Assigned task:
Below are some records. Pull every line that contains the word "further".

=====

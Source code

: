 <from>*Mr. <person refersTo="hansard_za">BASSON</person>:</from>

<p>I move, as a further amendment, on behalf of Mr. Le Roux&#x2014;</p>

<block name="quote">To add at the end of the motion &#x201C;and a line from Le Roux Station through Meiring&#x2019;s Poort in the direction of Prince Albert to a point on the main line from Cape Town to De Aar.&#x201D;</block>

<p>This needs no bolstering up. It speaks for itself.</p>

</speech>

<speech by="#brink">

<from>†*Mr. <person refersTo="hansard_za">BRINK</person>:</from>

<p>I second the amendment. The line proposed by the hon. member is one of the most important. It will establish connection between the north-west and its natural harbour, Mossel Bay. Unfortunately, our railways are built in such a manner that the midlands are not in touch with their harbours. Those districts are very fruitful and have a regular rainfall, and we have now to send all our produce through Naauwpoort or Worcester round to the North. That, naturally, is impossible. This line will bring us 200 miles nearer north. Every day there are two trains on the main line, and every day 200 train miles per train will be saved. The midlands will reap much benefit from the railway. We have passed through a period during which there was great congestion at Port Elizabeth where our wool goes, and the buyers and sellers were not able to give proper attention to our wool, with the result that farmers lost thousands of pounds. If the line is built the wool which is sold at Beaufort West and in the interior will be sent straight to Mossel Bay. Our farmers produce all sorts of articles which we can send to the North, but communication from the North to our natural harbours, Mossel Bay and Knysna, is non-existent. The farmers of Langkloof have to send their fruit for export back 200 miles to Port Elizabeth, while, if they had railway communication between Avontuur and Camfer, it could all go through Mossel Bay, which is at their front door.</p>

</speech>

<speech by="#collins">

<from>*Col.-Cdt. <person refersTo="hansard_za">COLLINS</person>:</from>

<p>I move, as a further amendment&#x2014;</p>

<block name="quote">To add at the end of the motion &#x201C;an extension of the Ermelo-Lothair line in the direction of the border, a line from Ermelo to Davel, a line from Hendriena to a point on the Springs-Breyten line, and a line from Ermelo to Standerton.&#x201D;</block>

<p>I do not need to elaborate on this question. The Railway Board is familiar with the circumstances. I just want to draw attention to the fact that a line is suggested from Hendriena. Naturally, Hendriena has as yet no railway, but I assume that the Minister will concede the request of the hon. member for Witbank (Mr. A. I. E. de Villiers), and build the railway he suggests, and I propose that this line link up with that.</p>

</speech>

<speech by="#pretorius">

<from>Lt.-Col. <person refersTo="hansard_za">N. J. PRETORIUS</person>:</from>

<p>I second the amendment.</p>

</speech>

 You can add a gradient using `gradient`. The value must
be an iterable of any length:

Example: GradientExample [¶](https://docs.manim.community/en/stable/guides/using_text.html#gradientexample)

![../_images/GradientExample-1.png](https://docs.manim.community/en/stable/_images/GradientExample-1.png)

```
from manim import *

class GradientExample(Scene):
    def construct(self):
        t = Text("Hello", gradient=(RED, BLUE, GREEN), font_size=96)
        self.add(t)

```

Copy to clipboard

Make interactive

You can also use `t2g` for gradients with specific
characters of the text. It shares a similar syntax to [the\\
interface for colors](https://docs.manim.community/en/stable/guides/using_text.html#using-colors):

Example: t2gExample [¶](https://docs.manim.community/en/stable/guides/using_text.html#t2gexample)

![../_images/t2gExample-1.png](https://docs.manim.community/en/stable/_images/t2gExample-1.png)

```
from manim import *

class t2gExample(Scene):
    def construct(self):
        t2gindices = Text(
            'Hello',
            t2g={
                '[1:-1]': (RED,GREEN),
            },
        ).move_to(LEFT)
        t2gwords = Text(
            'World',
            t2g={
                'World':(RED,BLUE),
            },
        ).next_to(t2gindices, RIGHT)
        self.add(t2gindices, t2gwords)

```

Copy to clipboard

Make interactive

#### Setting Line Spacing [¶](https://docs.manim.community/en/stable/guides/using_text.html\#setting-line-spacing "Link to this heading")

=====

Result for this exercise:
<p>I move, as a further amendment, on behalf of Mr. Le Roux&#x2014;</p>
<p>I move, as a further amendment&#x2014;</p>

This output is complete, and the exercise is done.